Apple made just 5 acquisitions in 20 years to 1997. In the 17 years since,
they've made 49.

[https://en.wikipedia.org/wiki/List_of_mergers_and_acquisitio...](https://en.wikipedia.org/wiki/List_of_mergers_and_acquisitions_by_Apple)

And that's not counting open source adoptions or developer hirings like LLVM,
KHTML, CUPS, etc.

This makes sense when you think about it. Large companies are too expensive,
too inefficient, too concerned about their existing market and too risk averse
to lay the groundwork in interesting technology. But large companies do have
lots of money and can afford to pay small, innovative researchers and
developers handsomely when they need the technology.

------
logicallee
The problem is that engineers, including the people here, hate elegance.

If step 1 is identifying a customer problem. (I still have to cook myself eggs
every morning.)

Step 2 is identifying a solution. I know - what if a robot can cook breakfast.

Step 3 is proof of physical concepts - is it possible for a roomful of
expensive equipment to cook eggs? How do you even cook eggs - I've never
really thought about it... I just kind of do it.

step 4 is prototyping - how could we get this down to something integrated
that still works

step 5 is even more prototyping - can we make this any simpler?

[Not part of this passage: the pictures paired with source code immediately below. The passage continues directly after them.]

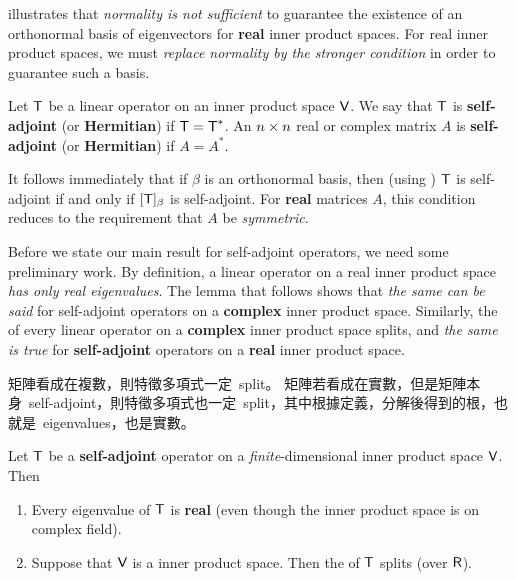 \begin{remark} \label{remark 6.4.5}
 illustrates that \emph{normality is not sufficient} to guarantee the existence of an orthonormal basis of eigenvectors for \textbf{real} inner product spaces.
For real inner product spaces, we must \emph{replace normality by the stronger condition}  in order to guarantee such a basis.
\end{remark}

\begin{definition} \label{def 6.9}
Let \(\textsf{T}\) be a linear operator on an inner product space \(\textsf{V}\).
We say that \(\textsf{T}\) is \textbf{self-adjoint} (or \textbf{Hermitian}) if \(\textsf{T} = \textsf{T}^*\).
An \(n \times n\) real or complex matrix \(A\) is \textbf{self-adjoint} (or \textbf{Hermitian}) if \(A = A^*\).
\end{definition}

\begin{remark} \label{remark 6.4.6}
It follows immediately that if \(\beta\) is an orthonormal basis, then (using ) \(\textsf{T}\) is self-adjoint if and only if \([\textsf{T}]_{\beta}\) is self-adjoint.
For \textbf{real} matrices \(A\), this condition reduces to the requirement that \(A\) be \emph{symmetric}.
\end{remark}

\begin{remark} \label{remark 6.4.7}
Before we state our main result for self-adjoint operators, we need some preliminary work.
By definition, a linear operator on a real inner product space \emph{has only real eigenvalues}.
The lemma that follows shows that \emph{the same can be said} for self-adjoint operators on a \textbf{complex} inner product space.
Similarly, the \CPOLY{} of every linear operator on a \textbf{complex} inner product space splits, and \emph{the same is true} for \textbf{self-adjoint} operators on a \textbf{real} inner product space.
\end{remark}

\begin{note}
矩陣看成在複數，則特徵多項式一定\ split。
矩陣若看成在實數，但是矩陣本身\ self-adjoint，則特徵多項式也一定\ split，其中根據定義，分解後得到的根，也就是\ eigenvalues，也是實數。
\end{note}

\begin{lemma} \label{lem 6.5}
Let \(\textsf{T}\) be a \textbf{self-adjoint} operator on a \emph{finite}-dimensional inner product space \(\textsf{V}\).
Then
\begin{enumerate}
\item Every eigenvalue of \(\textsf{T}\) is \textbf{real} (even though the inner product space is on complex field).
\item Suppose that \(\textsf{V}\) is a \textbf{} inner product space.
Then the \CPOLY{} of \(\textsf{T}\) splits (over \(\textsf{R}\)).
\end{enumerate}
\end{lemma}

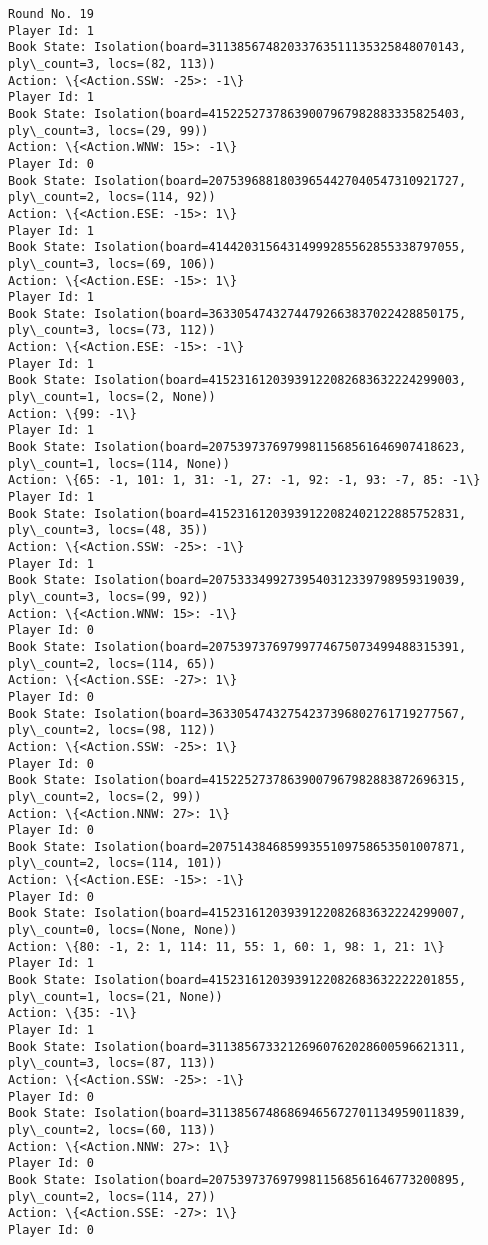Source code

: \documentclass[11pt]{article}
\begin{document}
\begin{Verbatim}[commandchars=\\\{\}]
Round No. 19
Player Id: 1
Book State: Isolation(board=31138567482033763511135325848070143, ply\_count=3, locs=(82, 113))
Action: \{<Action.SSW: -25>: -1\}
Player Id: 1
Book State: Isolation(board=41522527378639007967982883335825403, ply\_count=3, locs=(29, 99))
Action: \{<Action.WNW: 15>: -1\}
Player Id: 0
Book State: Isolation(board=20753968818039654427040547310921727, ply\_count=2, locs=(114, 92))
Action: \{<Action.ESE: -15>: 1\}
Player Id: 1
Book State: Isolation(board=41442031564314999285562855338797055, ply\_count=3, locs=(69, 106))
Action: \{<Action.ESE: -15>: 1\}
Player Id: 1
Book State: Isolation(board=36330547432744792663837022428850175, ply\_count=3, locs=(73, 112))
Action: \{<Action.ESE: -15>: -1\}
Player Id: 1
Book State: Isolation(board=41523161203939122082683632224299003, ply\_count=1, locs=(2, None))
Action: \{99: -1\}
Player Id: 1
Book State: Isolation(board=20753973769799811568561646907418623, ply\_count=1, locs=(114, None))
Action: \{65: -1, 101: 1, 31: -1, 27: -1, 92: -1, 93: -7, 85: -1\}
Player Id: 1
Book State: Isolation(board=41523161203939122082402122885752831, ply\_count=3, locs=(48, 35))
Action: \{<Action.SSW: -25>: -1\}
Player Id: 1
Book State: Isolation(board=20753334992739540312339798959319039, ply\_count=3, locs=(99, 92))
Action: \{<Action.WNW: 15>: -1\}
Player Id: 0
Book State: Isolation(board=20753973769799774675073499488315391, ply\_count=2, locs=(114, 65))
Action: \{<Action.SSE: -27>: 1\}
Player Id: 0
Book State: Isolation(board=36330547432754237396802761719277567, ply\_count=2, locs=(98, 112))
Action: \{<Action.SSW: -25>: 1\}
Player Id: 0
Book State: Isolation(board=41522527378639007967982883872696315, ply\_count=2, locs=(2, 99))
Action: \{<Action.NNW: 27>: 1\}
Player Id: 0
Book State: Isolation(board=20751438468599355109758653501007871, ply\_count=2, locs=(114, 101))
Action: \{<Action.ESE: -15>: -1\}
Player Id: 0
Book State: Isolation(board=41523161203939122082683632224299007, ply\_count=0, locs=(None, None))
Action: \{80: -1, 2: 1, 114: 11, 55: 1, 60: 1, 98: 1, 21: 1\}
Player Id: 1
Book State: Isolation(board=41523161203939122082683632222201855, ply\_count=1, locs=(21, None))
Action: \{35: -1\}
Player Id: 1
Book State: Isolation(board=31138567332126960762028600596621311, ply\_count=3, locs=(87, 113))
Action: \{<Action.SSW: -25>: -1\}
Player Id: 0
Book State: Isolation(board=31138567486869465672701134959011839, ply\_count=2, locs=(60, 113))
Action: \{<Action.NNW: 27>: 1\}
Player Id: 0
Book State: Isolation(board=20753973769799811568561646773200895, ply\_count=2, locs=(114, 27))
Action: \{<Action.SSE: -27>: 1\}
Player Id: 0

\end{Verbatim}
\end{document}
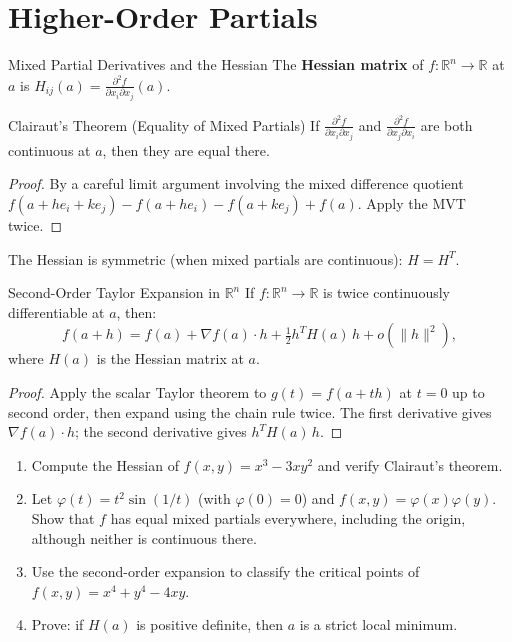 \documentclass[12pt, openany]{book}
\theoremstyle{plain}
\theoremstyle{definition}
\theoremstyle{remark}
\newcommand{\R}{\mathbb{R}}
\begin{document}
\chapter{Higher-Order Partials}
\color{black}

\begin{defbox}{Mixed Partial Derivatives and the Hessian}
The \textbf{Hessian matrix} of $f : \R^n \to \R$ at $a$ is $H_{ij}(a) = \frac{\partial^2 f}{\partial x_i \partial x_j}(a)$.
\end{defbox}
\color{black}

\begin{thmbox}{Clairaut's Theorem (Equality of Mixed Partials)}
If $\frac{\partial^2 f}{\partial x_i \partial x_j}$ and $\frac{\partial^2 f}{\partial x_j \partial x_i}$ are both continuous at $a$, then they are equal there.
\end{thmbox}
\color{black}

\begin{proof}
By a careful limit argument involving the mixed difference quotient $f(a+he_i+ke_j) - f(a+he_i) - f(a+ke_j) + f(a)$. Apply the MVT twice.
\end{proof}

The Hessian is symmetric (when mixed partials are continuous): $H = H^T$.


\begin{thmbox}{Second-Order Taylor Expansion in $\R^n$}
If $f:\R^n\to\R$ is twice continuously differentiable at $a$, then:
\[f(a+h) = f(a) + \nabla f(a)\cdot h + \tfrac{1}{2}h^T H(a)\, h + o(\|h\|^2),\]
where $H(a)$ is the Hessian matrix at $a$.
\end{thmbox}
\color{black}

\begin{proof}
Apply the scalar Taylor theorem to $g(t)=f(a+th)$ at $t=0$ up to second order,
then expand using the chain rule twice.
The first derivative gives $\nabla f(a)\cdot h$; the second derivative gives
$h^T H(a)\,h$.
\end{proof}

\begin{exbox}
\begin{enumerate}
  \item Compute the Hessian of $f(x,y)=x^3-3xy^2$ and verify Clairaut's theorem.
  \item Let $\varphi(t)=t^2\sin(1/t)$ (with $\varphi(0)=0$) and $f(x,y)=\varphi(x)\varphi(y)$. Show that
        $f$ has equal mixed partials everywhere, including the origin, although neither is continuous there.
  \item Use the second-order expansion to classify the critical points of
        $f(x,y)=x^4+y^4-4xy$.
  \item Prove: if $H(a)$ is positive definite, then $a$ is a strict local minimum.
\end{enumerate}
\end{exbox}
\color{black}
\end{document}

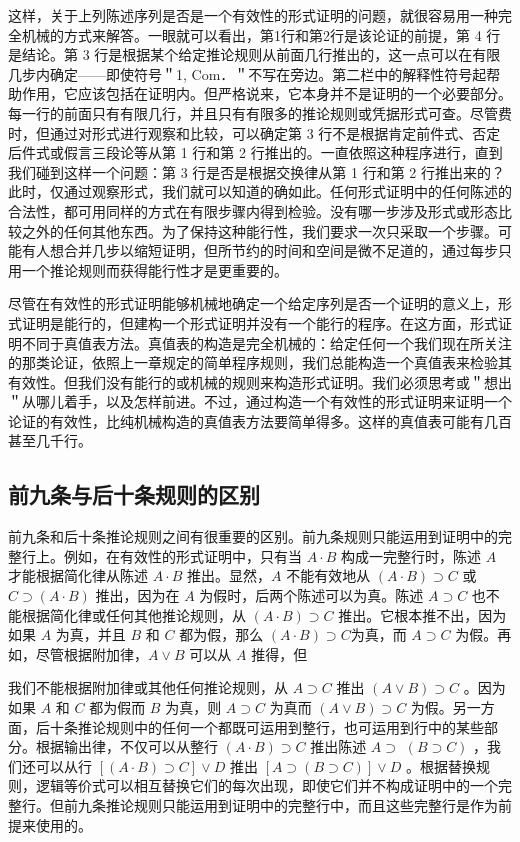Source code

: 这样，关于上列陈述序列是否是一个有效性的形式证明的问题，就很容易用一种完全机械的方式来解答。一眼就可以看出，第1行和第2行是该论证的前提，第 4 行是结论。第 3 行是根据某个给定推论规则从前面几行推出的，这一点可以在有限几步内确定——即使符号＂1, Com．＂不写在旁边。第二栏中的解释性符号起帮助作用，它应该包括在证明内。但严格说来，它本身并不是证明的一个必要部分。每一行的前面只有有限几行，并且只有有限多的推论规则或凭据形式可查。尽管费时，但通过对形式进行观察和比较，可以确定第 3 行不是根据肯定前件式、否定后件式或假言三段论等从第 1 行和第 2 行推出的。一直依照这种程序进行，直到我们碰到这样一个问题：第 3 行是否是根据交换律从第 1 行和第 2 行推出来的？此时，仅通过观察形式，我们就可以知道的确如此。任何形式证明中的任何陈述的合法性，都可用同样的方式在有限步骤内得到检验。没有哪一步涉及形式或形态比较之外的任何其他东西。为了保持这种能行性，我们要求一次只采取一个步骤。可能有人想合并几步以缩短证明，但所节约的时间和空间是微不足道的，通过每步只用一个推论规则而获得能行性才是更重要的。

尽管在有效性的形式证明能够机械地确定一个给定序列是否一个证明的意义上，形式证明是能行的，但建构一个形式证明并没有一个能行的程序。在这方面，形式证明不同于真值表方法。真值表的构造是完全机械的：给定任何一个我们现在所关注的那类论证，依照上一章规定的简单程序规则，我们总能构造一个真值表来检验其有效性。但我们没有能行的或机械的规则来构造形式证明。我们必须思考或＂想出＂从哪儿着手，以及怎样前进。不过，通过构造一个有效性的形式证明来证明一个论证的有效性，比纯机械构造的真值表方法要简单得多。这样的真值表可能有几百甚至几千行。

\subsection{前九条与后十条规则的区别}

前九条和后十条推论规则之间有很重要的区别。前九条规则只能运用到证明中的完整行上。例如，在有效性的形式证明中，只有当 $A \cdot B$ 构成一完整行时，陈述 $A$ 才能根据简化律从陈述 $A \cdot B$ 推出。显然，$A$ 不能有效地从 $(A \cdot B) \supset C$ 或 $C \supset(A \cdot B)$ 推出，因为在 $A$ 为假时，后两个陈述可以为真。陈述 $A \supset C$ 也不能根据简化律或任何其他推论规则，从 $(A \cdot B) \supset C$ 推出。它根本推不出，因为如果 $A$ 为真，并且 $B$ 和 $C$ 都为假，那么 $(A \cdot B) \supset C$为真，而 $A \supset C$ 为假。再如，尽管根据附加律，$A \vee B$ 可以从 $A$ 推得，但

我们不能根据附加律或其他任何推论规则，从 $A \supset C$ 推出 $(A \vee B) \supset C$ 。因为如果 $A$ 和 $C$ 都为假而 $B$ 为真，则 $A \supset C$ 为真而 $(A \vee B) \supset C$ 为假。另一方面，后十条推论规则中的任何一个都既可运用到整行，也可运用到行中的某些部分。根据输出律，不仅可以从整行 $(A \cdot B) \supset C$ 推出陈述 $A \supset$ $(B \supset C)$ ，我们还可以从行 $[(A \cdot B) \supset C] \vee D$ 推出 $[A \supset(B \supset C)] \vee D$ 。根据替换规则，逻辑等价式可以相互替换它们的每次出现，即使它们并不构成证明中的一个完整行。但前九条推论规则只能运用到证明中的完整行中，而且这些完整行是作为前提来使用的。


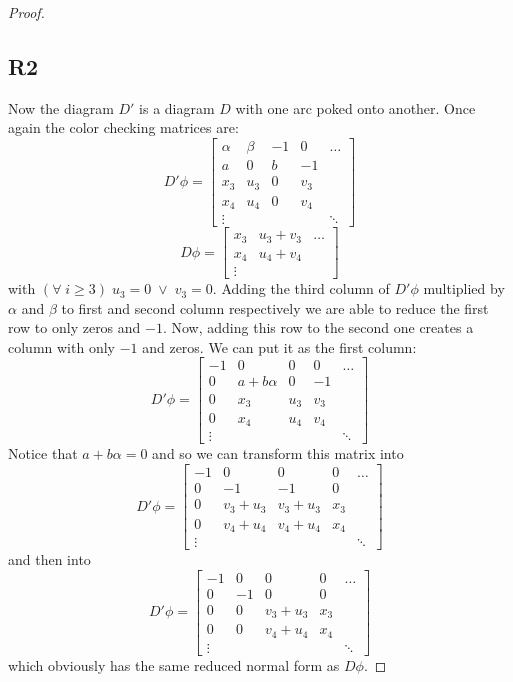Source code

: \begin{proof}
  \subsection*{\centering R2}

  Now the diagram $D'$ is a diagram $D$ with one arc poked onto another. Once again 
  the color checking matrices are:
  $$
  D'\phi=
  \begin{bmatrix}
    \alpha & \beta & -1 & 0 & \hdots \\ 
    a & 0 & b & -1  \\ 
    x_3 & u_3 & 0 & v_3 \\ 
    x_4 & u_4 & 0 & v_4 \\ 
    \vdots & & & & \ddots
  \end{bmatrix}
  $$
  $$
  D\phi= 
  \begin{bmatrix}
    x_3 & u_3 + v_3 & \hdots \\ 
    x_4 & u_4 + v_4 \\ 
    \vdots
  \end{bmatrix}
  $$
  with $(\forall\;i\geq 3)\;u_3=0\;\lor\;v_3=0$. Adding the third column of $D'\phi$ multiplied by $\alpha$ and $\beta$ to first and second column respectively we are able to reduce the first row to only zeros and $-1$. Now, adding this row to the second one creates a column with only $-1$ and zeros. We can put it as the first column:
  $$
  D'\phi=
  \begin{bmatrix}
    -1 & 0 & 0 & 0 & \hdots \\ 
    0 & a +b\alpha & 0 & -1  \\ 
    0 & x_3 & u_3 & v_3 \\ 
    0 & x_4 & u_4 & v_4 \\ 
    \vdots & & & & \ddots
  \end{bmatrix}
  $$
  Notice that $a+b\alpha=0$ and so we can transform this matrix into
  $$
  D'\phi=
  \begin{bmatrix}
    -1 & 0 & 0 & 0 & \hdots \\ 
    0 & -1 & -1 & 0  \\ 
    0 & v_3 +u_3 & v_3+u_3&  x_3 & \\ 
    0 & v_4 +u_4 & v_4+u_4 & x_4 \\ 
    \vdots & & & & \ddots
  \end{bmatrix}
  $$
  and then into 
  $$
  D'\phi=
  \begin{bmatrix}
    -1 & 0 & 0 & 0 & \hdots \\ 
    0 & -1 & 0 & 0  \\ 
    0 & 0 & v_3+u_3&  x_3 & \\ 
    0 & 0 & v_4+u_4 & x_4 \\ 
    \vdots & & & & \ddots
  \end{bmatrix}
  $$
  which obviously has the same reduced normal form as $D\phi$.


\end{proof}
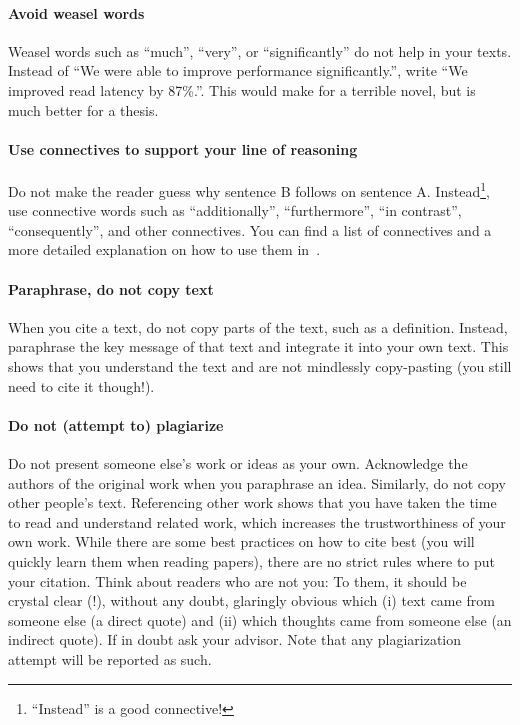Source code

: \documentclass[a4paper]{article}
\begin{document}
\paragraph{Avoid weasel words}
Weasel words such as ``much'', ``very'', or ``significantly'' do not help in your texts.
Instead of ``We were able to improve performance significantly.'', write ``We improved read latency by 87\%.''.
This would make for a terrible novel, but is much better for a thesis.

\paragraph{Use connectives to support your line of reasoning}
Do not make the reader guess why sentence B follows on sentence A.
Instead\footnote{``Instead'' is a good connective!}, use connective words such as ``additionally'', ``furthermore'', ``in contrast'', ``consequently'', and other connectives.
You can find a list of connectives and a more detailed explanation on how to use them in~\cite{connectives}.

\paragraph{Paraphrase, do not copy text}
When you cite a text, do not copy parts of the text, such as a definition.
Instead, paraphrase the key message of that text and integrate it into your own text.
This shows that you understand the text and are not mindlessly copy-pasting (you still need to cite it though!).

\paragraph{Do not (attempt to) plagiarize}
\label{subsec:plags}
Do not present someone else's work or ideas as your own.
Acknowledge the authors of the original work when you paraphrase an idea.
Similarly, do not copy other people's text.
Referencing other work shows that you have taken the time to read and understand related work, which increases the trustworthiness of your own work.
While there are some best practices on how to cite best (you will quickly learn them when reading papers), there are no strict rules where to put your citation.
Think about readers who are not you: To them, it should be crystal clear (!), without any doubt, glaringly obvious which (i) text came from someone else (a direct quote) and (ii) which thoughts came from someone else (an indirect quote).
If in doubt ask your advisor.
Note that any plagiarization attempt will be reported as such.
\end{document}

step 6 is simplifying - how could we make this EVEN simpler and more
foolproof. We need a breakthrough.

step 7 is wowww is that ever elegant.

steps 8-10 are simplifying even more and getting down to the smallest thing
that could possibly work.

step 11 is sourcing market-available chips and components

steps 12-15 are programming them.

Then you announce step 15. It's just a magic fucking box that cooks you
breakfast in the morning.

Then the tech reaction will be - "This is just a hot plate in a minifridge -
the electronics are just a temperature sensor, and power relay, driven by a
$0.50 8-bit chip. It's probably less than 200 lines of code. Cute, but worth
maybe $1.5 over the cost of a hot plate and a minifridge, if we're generous.
This thing maybe takes an hour to make†. Now what was done by Doc Brown in the
intro to Back to the Future - 29 years ago; THAT is cool. That actually had
motors."

† copy

Solution? Stop at step 3, back when it was a complicated solution with stepper
motors and pumps. Or if step 3 wasn't complicated enough, abandon project - as
it's obviously trivial.

On the other hand, if it involves a novel application of a completely
impractical physical phenomenon - maybe directed 2.4 Ghz radiation while
backscatter levels are monitored.

Well that, you can announce.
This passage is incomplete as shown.